**Problem to solve:** Every line with the string "ELIAS" must be copied from the entries below.
---------- Records for this exercise ----------
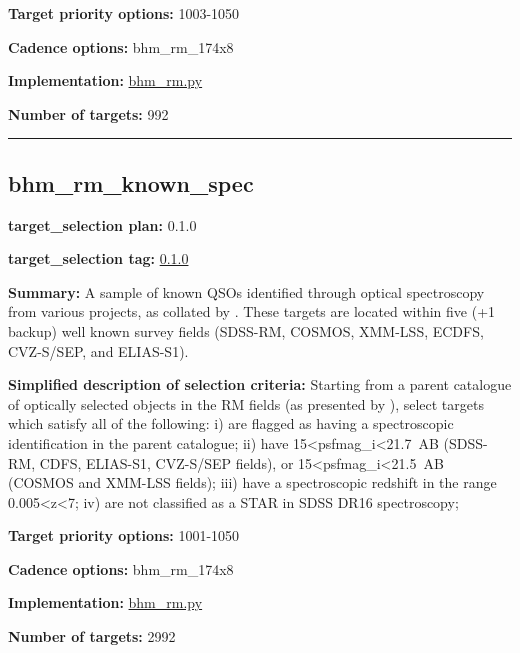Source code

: \noindent\textbf{Target priority options:} 1003-1050

\noindent\textbf{Cadence options:} bhm\_rm\_174x8

\noindent\textbf{Implementation:}
\href{https://github.com/sdss/target_selection/blob/0.1.0/python/target_selection/cartons/bhm_rm.py}{bhm\_rm.py}

\noindent\textbf{Number of targets:} 992

\begin{center}\rule{0.5\linewidth}{0.5pt}\end{center}

\hypertarget{bhm_rm_known_spec_plan0.1.0}{%
\subsection{bhm\_rm\_known\_spec}\label{bhm_rm_known_spec_plan0.1.0}}

\noindent\textbf{target\_selection plan:} 0.1.0

\noindent\textbf{target\_selection tag:}
\href{https://github.com/sdss/target_selection/tree/0.1.0/}{0.1.0}

\noindent\textbf{Summary:} A sample of known QSOs identified through optical
spectroscopy from various projects, as collated by
\citet{Yang2022}. These targets are located within five (+1 backup) well
known survey fields (SDSS-RM, COSMOS, XMM-LSS, ECDFS, CVZ-S/SEP, and
ELIAS-S1).

\noindent\textbf{Simplified description of selection criteria:} Starting from a
parent catalogue of optically selected objects in the RM fields (as
presented by
\citealt{Yang2022}), select targets which satisfy all of the following: i)
are flagged as having a spectroscopic identification in the parent
catalogue; ii) have 15\textless psfmag\_i\textless21.7~AB (SDSS-RM,
CDFS, ELIAS-S1, CVZ-S/SEP fields), or
15\textless psfmag\_i\textless21.5~AB (COSMOS and XMM-LSS fields); iii)
have a spectroscopic redshift in the range 0.005\textless z\textless7;
iv) are not classified as a STAR in SDSS DR16 spectroscopy;


\noindent\textbf{Target priority options:} 1001-1050

\noindent\textbf{Cadence options:} bhm\_rm\_174x8

\noindent\textbf{Implementation:}
\href{https://github.com/sdss/target_selection/blob/0.1.0/python/target_selection/cartons/bhm_rm.py}{bhm\_rm.py}

\noindent\textbf{Number of targets:} 2992

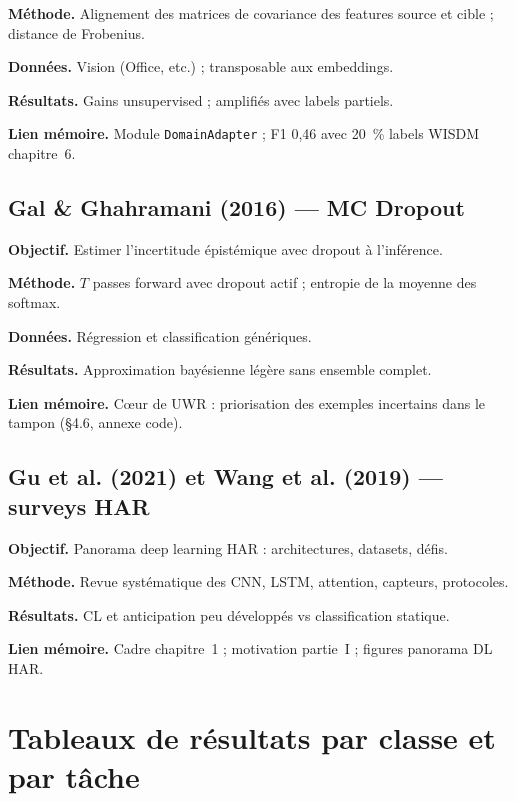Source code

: \documentclass[a4paper,12pt]{report}
\begin{document}
\textbf{Méthode.} Alignement des matrices de covariance des features source et
cible ; distance de Frobenius.

\textbf{Données.} Vision (Office, etc.) ; transposable aux embeddings.

\textbf{Résultats.} Gains unsupervised ; amplifiés avec labels partiels.

\textbf{Lien mémoire.} Module \texttt{DomainAdapter} ; F1 0,46 avec 20~\% labels
WISDM chapitre~6.

\section{Gal \& Ghahramani (2016) — MC Dropout}

\textbf{Objectif.} Estimer l'incertitude épistémique avec dropout à l'inférence.

\textbf{Méthode.} $T$ passes forward avec dropout actif ; entropie de la moyenne
des softmax.

\textbf{Données.} Régression et classification génériques.

\textbf{Résultats.} Approximation bayésienne légère sans ensemble complet.

\textbf{Lien mémoire.} Cœur de UWR : priorisation des exemples incertains dans le
tampon (§4.6, annexe code).

\section{Gu et al. (2021) et Wang et al. (2019) — surveys HAR}

\textbf{Objectif.} Panorama deep learning HAR : architectures, datasets, défis.

\textbf{Méthode.} Revue systématique des CNN, LSTM, attention, capteurs, protocoles.

\textbf{Résultats.} CL et anticipation peu développés vs classification statique.

\textbf{Lien mémoire.} Cadre chapitre~1 ; motivation partie~I ; figures panorama
DL HAR.

\FloatBarrier



\chapter{Tableaux de résultats par classe et par tâche}
\label{app:perclass}
\end{document}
----------
**Expected answer:**
ELIAS-S1).
CDFS, ELIAS-S1, CVZ-S/SEP fields), or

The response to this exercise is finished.